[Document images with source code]

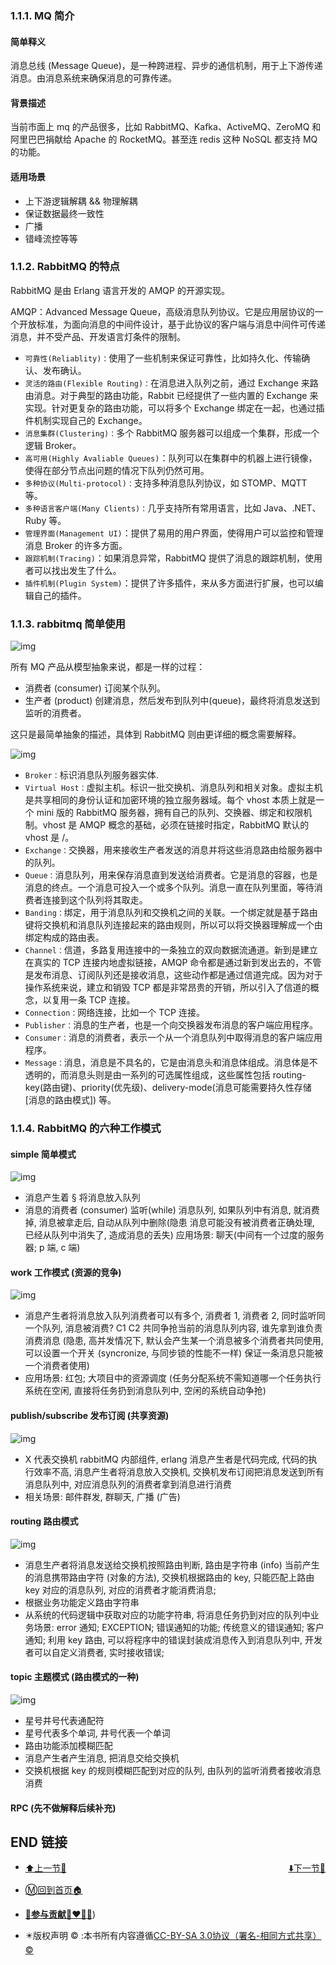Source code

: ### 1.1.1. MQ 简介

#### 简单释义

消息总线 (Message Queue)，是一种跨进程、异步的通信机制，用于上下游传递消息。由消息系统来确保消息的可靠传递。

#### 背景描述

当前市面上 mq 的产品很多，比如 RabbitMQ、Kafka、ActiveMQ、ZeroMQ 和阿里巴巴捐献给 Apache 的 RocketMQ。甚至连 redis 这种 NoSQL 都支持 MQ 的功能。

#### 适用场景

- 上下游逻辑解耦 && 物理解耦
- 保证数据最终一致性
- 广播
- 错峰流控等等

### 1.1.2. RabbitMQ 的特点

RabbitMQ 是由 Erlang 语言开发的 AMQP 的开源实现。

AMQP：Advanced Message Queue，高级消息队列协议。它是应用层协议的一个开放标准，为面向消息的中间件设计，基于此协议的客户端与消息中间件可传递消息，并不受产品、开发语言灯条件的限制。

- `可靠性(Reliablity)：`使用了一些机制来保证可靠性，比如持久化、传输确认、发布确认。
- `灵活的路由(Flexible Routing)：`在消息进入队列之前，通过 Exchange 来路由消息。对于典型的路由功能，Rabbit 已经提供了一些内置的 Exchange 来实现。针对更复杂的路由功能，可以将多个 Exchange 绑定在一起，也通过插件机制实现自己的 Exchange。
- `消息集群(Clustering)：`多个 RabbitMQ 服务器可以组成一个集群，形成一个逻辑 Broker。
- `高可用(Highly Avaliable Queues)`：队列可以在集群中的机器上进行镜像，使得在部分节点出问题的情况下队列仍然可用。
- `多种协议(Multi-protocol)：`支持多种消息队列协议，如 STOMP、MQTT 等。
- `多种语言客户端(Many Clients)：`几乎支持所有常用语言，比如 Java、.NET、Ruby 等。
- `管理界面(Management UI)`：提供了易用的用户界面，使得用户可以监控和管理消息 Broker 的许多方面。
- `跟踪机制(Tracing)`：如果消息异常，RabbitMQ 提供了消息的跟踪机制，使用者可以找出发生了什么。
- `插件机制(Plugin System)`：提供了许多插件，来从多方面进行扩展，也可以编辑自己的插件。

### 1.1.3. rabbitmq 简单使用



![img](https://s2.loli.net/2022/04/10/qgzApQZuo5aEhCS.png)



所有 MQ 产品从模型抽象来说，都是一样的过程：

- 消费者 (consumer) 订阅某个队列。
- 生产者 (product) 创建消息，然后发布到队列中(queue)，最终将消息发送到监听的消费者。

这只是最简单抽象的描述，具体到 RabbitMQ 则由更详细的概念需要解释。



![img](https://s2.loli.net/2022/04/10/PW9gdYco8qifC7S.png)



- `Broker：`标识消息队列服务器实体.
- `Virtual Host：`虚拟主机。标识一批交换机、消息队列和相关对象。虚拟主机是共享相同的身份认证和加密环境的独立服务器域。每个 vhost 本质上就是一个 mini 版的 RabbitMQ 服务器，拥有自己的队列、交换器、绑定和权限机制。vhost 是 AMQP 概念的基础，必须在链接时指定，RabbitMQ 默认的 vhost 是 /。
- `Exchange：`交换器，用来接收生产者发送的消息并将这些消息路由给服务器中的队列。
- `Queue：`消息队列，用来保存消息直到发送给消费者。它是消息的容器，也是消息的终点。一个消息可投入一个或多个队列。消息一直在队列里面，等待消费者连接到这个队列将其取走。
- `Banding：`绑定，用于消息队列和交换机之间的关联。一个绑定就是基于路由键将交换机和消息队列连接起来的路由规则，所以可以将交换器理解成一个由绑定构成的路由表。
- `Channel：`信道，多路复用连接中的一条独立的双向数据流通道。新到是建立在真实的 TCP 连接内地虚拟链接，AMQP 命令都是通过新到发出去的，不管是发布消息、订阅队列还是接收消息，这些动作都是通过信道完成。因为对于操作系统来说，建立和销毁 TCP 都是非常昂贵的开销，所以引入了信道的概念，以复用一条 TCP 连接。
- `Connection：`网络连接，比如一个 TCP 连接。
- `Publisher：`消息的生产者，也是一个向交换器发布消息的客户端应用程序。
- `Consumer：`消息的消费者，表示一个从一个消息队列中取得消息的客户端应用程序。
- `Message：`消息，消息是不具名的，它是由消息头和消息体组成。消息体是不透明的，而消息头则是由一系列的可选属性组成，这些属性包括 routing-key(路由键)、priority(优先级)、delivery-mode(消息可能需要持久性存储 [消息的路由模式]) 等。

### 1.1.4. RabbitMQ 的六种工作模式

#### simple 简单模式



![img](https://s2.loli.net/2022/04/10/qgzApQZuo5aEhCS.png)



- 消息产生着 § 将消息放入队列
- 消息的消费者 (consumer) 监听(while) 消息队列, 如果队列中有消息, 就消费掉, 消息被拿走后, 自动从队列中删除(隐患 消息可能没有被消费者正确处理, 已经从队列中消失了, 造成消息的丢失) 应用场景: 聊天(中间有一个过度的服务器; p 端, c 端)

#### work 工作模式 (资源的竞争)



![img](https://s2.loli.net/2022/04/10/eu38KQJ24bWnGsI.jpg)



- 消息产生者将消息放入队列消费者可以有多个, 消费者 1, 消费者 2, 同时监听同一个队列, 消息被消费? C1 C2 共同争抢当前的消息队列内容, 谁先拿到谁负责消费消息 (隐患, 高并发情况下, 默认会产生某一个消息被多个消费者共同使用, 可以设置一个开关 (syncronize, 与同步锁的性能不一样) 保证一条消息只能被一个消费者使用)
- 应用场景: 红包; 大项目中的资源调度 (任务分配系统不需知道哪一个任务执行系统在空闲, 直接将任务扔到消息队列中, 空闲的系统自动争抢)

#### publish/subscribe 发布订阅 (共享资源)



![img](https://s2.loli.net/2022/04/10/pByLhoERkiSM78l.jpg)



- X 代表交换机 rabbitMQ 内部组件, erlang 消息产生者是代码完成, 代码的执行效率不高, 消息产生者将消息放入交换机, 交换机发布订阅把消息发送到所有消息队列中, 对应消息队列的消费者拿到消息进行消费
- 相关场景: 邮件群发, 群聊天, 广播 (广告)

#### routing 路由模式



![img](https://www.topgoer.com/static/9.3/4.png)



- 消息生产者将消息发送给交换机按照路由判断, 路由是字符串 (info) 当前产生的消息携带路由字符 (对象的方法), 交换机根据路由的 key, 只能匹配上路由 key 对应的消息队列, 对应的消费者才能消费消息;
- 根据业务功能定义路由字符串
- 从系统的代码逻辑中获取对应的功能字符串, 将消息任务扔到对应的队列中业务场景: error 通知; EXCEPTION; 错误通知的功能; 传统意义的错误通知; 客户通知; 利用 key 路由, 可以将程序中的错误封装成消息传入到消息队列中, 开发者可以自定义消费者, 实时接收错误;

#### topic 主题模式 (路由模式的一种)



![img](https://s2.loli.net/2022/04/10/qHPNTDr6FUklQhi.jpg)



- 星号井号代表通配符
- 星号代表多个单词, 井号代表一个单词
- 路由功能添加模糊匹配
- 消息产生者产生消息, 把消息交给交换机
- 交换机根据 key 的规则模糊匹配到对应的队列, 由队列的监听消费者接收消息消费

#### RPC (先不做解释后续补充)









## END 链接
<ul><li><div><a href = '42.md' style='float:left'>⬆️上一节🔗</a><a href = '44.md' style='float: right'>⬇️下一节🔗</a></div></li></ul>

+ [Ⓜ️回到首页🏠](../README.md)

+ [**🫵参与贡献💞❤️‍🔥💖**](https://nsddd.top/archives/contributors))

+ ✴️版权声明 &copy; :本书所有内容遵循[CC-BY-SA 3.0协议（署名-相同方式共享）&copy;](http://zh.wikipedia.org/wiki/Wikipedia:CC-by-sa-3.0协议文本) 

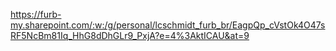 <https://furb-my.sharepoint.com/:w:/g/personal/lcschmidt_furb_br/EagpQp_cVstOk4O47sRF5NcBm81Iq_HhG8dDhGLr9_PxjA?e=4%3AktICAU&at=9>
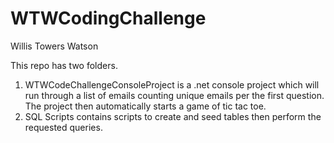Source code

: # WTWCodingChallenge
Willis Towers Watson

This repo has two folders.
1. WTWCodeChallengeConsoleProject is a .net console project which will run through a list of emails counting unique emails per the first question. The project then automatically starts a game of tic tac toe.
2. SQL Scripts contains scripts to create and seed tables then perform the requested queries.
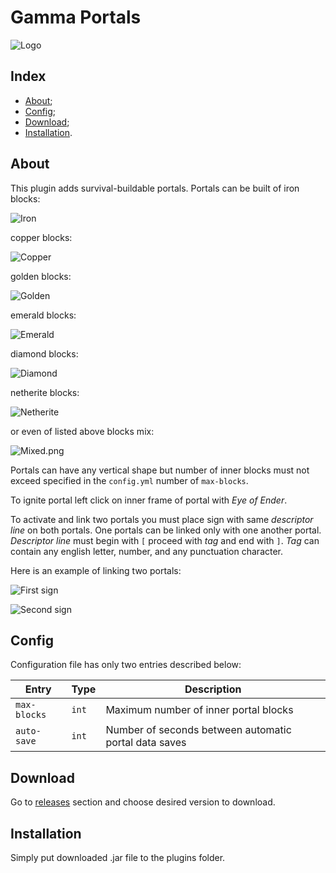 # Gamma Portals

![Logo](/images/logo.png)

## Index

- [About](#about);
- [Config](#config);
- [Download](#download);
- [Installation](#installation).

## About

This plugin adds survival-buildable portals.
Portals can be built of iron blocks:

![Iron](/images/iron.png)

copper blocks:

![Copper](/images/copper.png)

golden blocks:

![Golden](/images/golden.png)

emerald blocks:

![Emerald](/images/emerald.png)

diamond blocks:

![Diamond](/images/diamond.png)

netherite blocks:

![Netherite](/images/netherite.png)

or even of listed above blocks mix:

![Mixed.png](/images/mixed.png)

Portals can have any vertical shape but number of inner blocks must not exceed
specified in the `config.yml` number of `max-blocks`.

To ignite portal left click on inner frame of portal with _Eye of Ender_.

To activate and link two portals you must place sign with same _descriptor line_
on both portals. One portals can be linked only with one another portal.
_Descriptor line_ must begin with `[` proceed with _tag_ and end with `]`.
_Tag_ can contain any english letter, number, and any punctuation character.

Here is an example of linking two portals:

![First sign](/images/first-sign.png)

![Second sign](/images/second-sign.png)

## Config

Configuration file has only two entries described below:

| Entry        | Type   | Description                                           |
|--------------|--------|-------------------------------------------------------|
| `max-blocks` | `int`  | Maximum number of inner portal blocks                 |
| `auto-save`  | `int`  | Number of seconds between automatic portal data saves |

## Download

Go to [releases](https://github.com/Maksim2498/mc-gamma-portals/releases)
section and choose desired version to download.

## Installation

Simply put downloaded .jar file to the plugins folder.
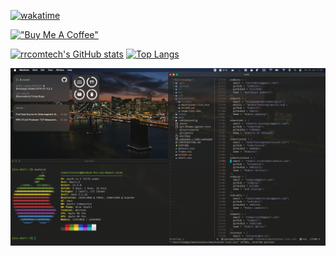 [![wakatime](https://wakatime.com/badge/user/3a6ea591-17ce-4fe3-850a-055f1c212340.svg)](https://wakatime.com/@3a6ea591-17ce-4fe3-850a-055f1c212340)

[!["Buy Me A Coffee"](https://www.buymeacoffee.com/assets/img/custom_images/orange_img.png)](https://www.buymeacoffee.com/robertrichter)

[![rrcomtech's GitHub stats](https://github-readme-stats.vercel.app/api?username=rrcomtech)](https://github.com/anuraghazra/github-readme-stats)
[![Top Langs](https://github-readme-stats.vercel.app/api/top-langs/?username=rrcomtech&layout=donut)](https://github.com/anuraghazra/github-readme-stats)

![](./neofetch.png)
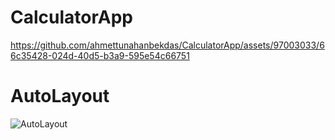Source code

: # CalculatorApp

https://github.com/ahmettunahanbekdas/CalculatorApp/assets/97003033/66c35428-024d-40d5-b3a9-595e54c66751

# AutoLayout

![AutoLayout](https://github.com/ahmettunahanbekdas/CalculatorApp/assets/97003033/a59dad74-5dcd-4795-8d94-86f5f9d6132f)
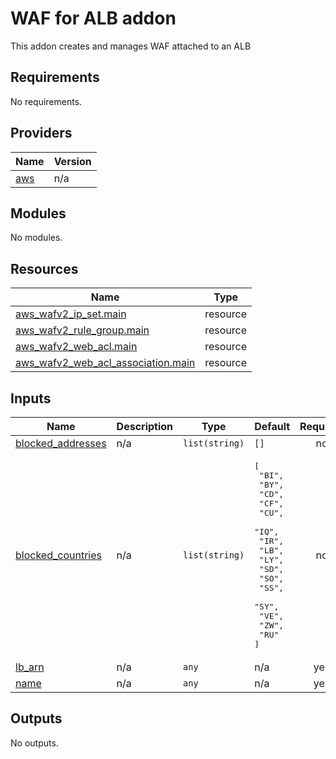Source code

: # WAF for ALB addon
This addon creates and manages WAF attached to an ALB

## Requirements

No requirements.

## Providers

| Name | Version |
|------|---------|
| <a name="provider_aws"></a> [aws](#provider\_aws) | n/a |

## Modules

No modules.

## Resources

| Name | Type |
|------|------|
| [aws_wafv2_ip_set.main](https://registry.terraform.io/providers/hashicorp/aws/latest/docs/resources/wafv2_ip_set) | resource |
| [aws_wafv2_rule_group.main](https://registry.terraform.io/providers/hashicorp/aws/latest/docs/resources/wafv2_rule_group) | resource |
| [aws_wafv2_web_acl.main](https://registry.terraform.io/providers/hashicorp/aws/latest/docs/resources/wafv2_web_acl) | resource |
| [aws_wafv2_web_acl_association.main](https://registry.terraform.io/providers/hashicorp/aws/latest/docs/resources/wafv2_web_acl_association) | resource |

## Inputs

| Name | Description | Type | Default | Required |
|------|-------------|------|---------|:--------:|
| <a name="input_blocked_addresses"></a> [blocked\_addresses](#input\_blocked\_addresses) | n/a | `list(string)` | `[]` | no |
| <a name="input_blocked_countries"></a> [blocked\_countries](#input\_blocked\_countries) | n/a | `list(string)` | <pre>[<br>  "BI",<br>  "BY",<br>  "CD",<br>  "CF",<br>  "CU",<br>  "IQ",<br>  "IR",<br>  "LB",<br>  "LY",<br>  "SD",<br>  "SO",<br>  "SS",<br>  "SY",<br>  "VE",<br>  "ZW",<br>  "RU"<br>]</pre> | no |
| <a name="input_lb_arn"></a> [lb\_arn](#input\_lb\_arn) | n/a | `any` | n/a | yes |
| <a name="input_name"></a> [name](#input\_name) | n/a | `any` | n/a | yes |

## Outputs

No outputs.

§ **Goal of the exercise**: Each line above that contains "ahmettunahanbekdas" must be copied out.

§ **Solution to this exercise**:
https://github.com/ahmettunahanbekdas/CalculatorApp/assets/97003033/66c35428-024d-40d5-b3a9-595e54c66751
![AutoLayout](https://github.com/ahmettunahanbekdas/CalculatorApp/assets/97003033/a59dad74-5dcd-4795-8d94-86f5f9d6132f)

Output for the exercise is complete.